I thought local LLMs were unable to summarize large documents due to limited tok...

icelancer · on May 26, 2024

You batch them. If token limit is 32k for example, you summarize them in batches of 32k tokens (inc. output) then summarize all the partial summaries.

It's what we were doing at our company until Anthropic and others released larger context window LLMs. We do the TTS locally (whisperX) and the summarization via API. Though we've tried with local LLMs, too.

phh · on May 26, 2024

Well it'll always depend on the length of the meeting to summarize. But they are using mistral which clocks at 32k context. With an average of 150 spoken words per minute, 1 token ~= word (which is rather pessimistic), that's 3h30m of meeting. So I guess that's okay?

rahimnathwani · on May 27, 2024

  mistral which clocks at 32k context

I may be wrong, but my understanding was/is:

- Mistral can handle 32k context, but only using sliding window attention. So it can't really process all 32k tokens at once.

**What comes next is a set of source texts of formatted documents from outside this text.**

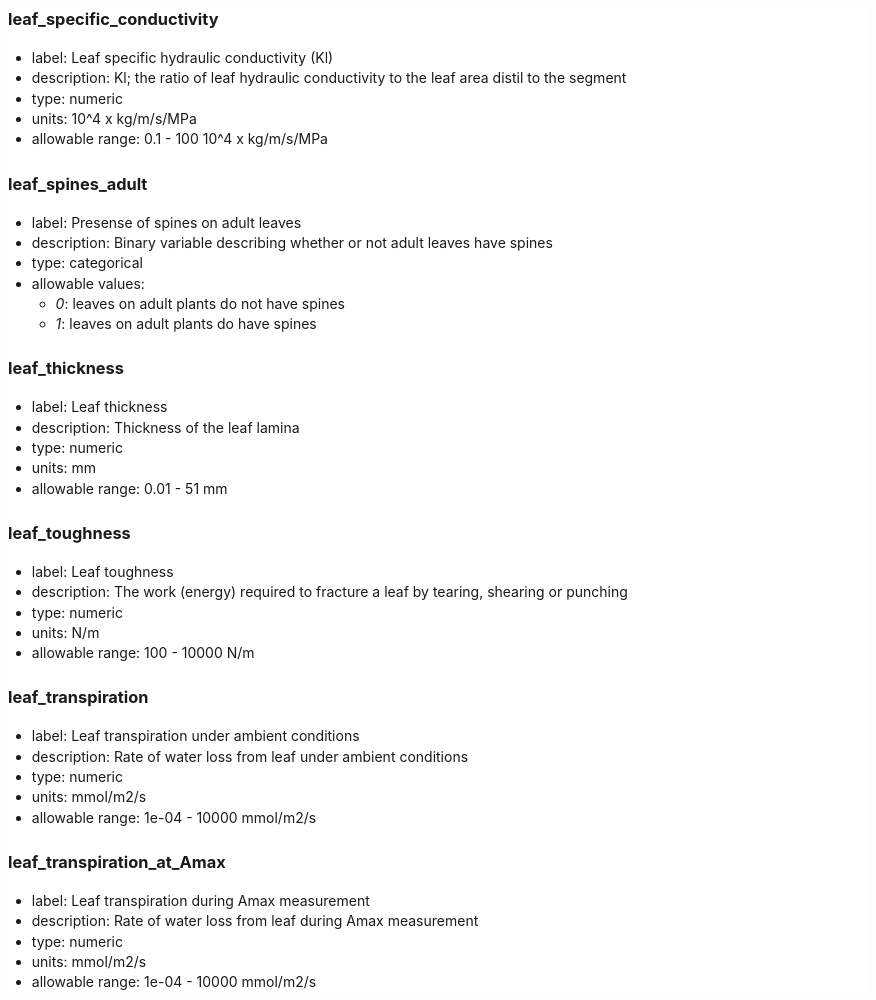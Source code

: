 ### leaf\_specific\_conductivity

  - label: Leaf specific hydraulic conductivity (Kl)
  - description: Kl; the ratio of leaf hydraulic conductivity to the
    leaf area distil to the segment
  - type: numeric
  - units: 10^4 x kg/m/s/MPa
  - allowable range: 0.1 - 100 10^4 x kg/m/s/MPa

### leaf\_spines\_adult

  - label: Presense of spines on adult leaves
  - description: Binary variable describing whether or not adult leaves
    have spines
  - type: categorical
  - allowable values:
      - *0*: leaves on adult plants do not have spines
      - *1*: leaves on adult plants do have spines

### leaf\_thickness

  - label: Leaf thickness
  - description: Thickness of the leaf lamina
  - type: numeric
  - units: mm
  - allowable range: 0.01 - 51 mm

### leaf\_toughness

  - label: Leaf toughness
  - description: The work (energy) required to fracture a leaf by
    tearing, shearing or punching
  - type: numeric
  - units: N/m
  - allowable range: 100 - 10000 N/m

### leaf\_transpiration

  - label: Leaf transpiration under ambient conditions
  - description: Rate of water loss from leaf under ambient conditions
  - type: numeric
  - units: mmol/m2/s
  - allowable range: 1e-04 - 10000 mmol/m2/s

### leaf\_transpiration\_at\_Amax

  - label: Leaf transpiration during Amax measurement
  - description: Rate of water loss from leaf during Amax measurement
  - type: numeric
  - units: mmol/m2/s
  - allowable range: 1e-04 - 10000 mmol/m2/s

- Mixtral (note the 'x') 8x7B can handle 32k context without resorting to sliding window attention.

I wonder whether Mistral would do a better job summarizing a long (32k token) doc all at once, or using recursive summarization.

icelancer · on May 27, 2024

Hmm. Interesting question. We had no issues using Mixtral 8x7B for this, perhaps reinforcing your point. We use fine-tuned Mistral-7B instances but not for long context stuff.

Maybe a neat eval to try.